Single-cell proteomics (scProteomics) enables comprehensive analysis of protein composition, expression and functions at the single-cell level. While label-free techniques have generated promising results, achieving high-throughput scProteomics remains a substantial challenge. In this study, we present an approach that increases scProteomics throughput by approximately 30-fold through the true integration of isobaric tags (IBT) with tandem mass tags (TMT), a method we term “Integral-Hyperplex”. Due to remarkable differences in signal response between TMT16 and IBT16 reporter ions, we implemented two normalization strategies to ensure accurate and integrated quantification: (1) the inclusion of a normalization channel in both IBT and TMT groups to serve as internal standards; and (2) the generation of protein-specific conversion factors between IBT16 and TMT16 signals.
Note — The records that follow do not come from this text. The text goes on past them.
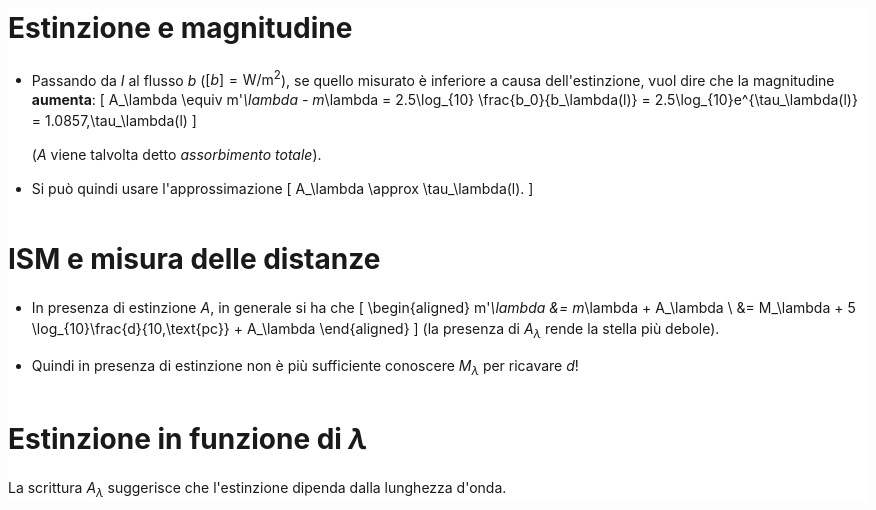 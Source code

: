 
# Estinzione e magnitudine

-   Passando da $I$ al flusso $b$ ($[b] = \text{W/m$^2$}$), se quello misurato è inferiore a causa dell'estinzione, vuol dire che la magnitudine **aumenta**:
    \[
    A_\lambda \equiv m'_\lambda - m_\lambda = 2.5\log_{10} \frac{b_0}{b_\lambda(l)} = 2.5\log_{10}e^{\tau_\lambda(l)} = 1.0857\,\tau_\lambda(l)
    \]

    ($A$ viene talvolta detto *assorbimento totale*).

-   Si può quindi usare l'approssimazione
    \[
    A_\lambda \approx \tau_\lambda(l).
    \]

# ISM e misura delle distanze

-   In presenza di estinzione $A$, in generale si ha che
    \[
    \begin{aligned}
      m'_\lambda &= m_\lambda + A_\lambda \\
      &= M_\lambda + 5 \log_{10}\frac{d}{10\,\text{pc}} + A_\lambda
    \end{aligned}
    \]
    (la presenza di $A_\lambda$ rende la stella più debole).


-   Quindi in presenza di estinzione non è più sufficiente conoscere $M_\lambda$ per ricavare $d$!


# Estinzione in funzione di $\lambda$

La scrittura $A_\lambda$ suggerisce che l'estinzione dipenda dalla lunghezza d'onda.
We validated the quantification accuracy of the Integral-Hyperplex method by labeling HeLa digests at varying ratios. Furthermore, we demonstrated fully automated labeling on the active-matrix digital microfluidics chip, consuming only 12 nL of labeling reagent per single cell and with a reaction volume as low as 20 nL. Our approach was validated through proof-of-principle quantification experiments across three types of single cells. Approximately 2,000 protein groups were quantified per cell, and the three cell types can be well clustered, confirming the reliability of the Integral-Hyperplex approach. Approximately 300 samples can be analyzed per day due to insufficient resolution of timsTOF SCP. Throughput can be further enhanced using TMT32, additional labeling reagents, and more advanced mass spectrometers such as Orbitrap Astral and timsTOF Ultra 2, and our approach is theoretically capable of analyzing up to ∼2,000 single cells per day.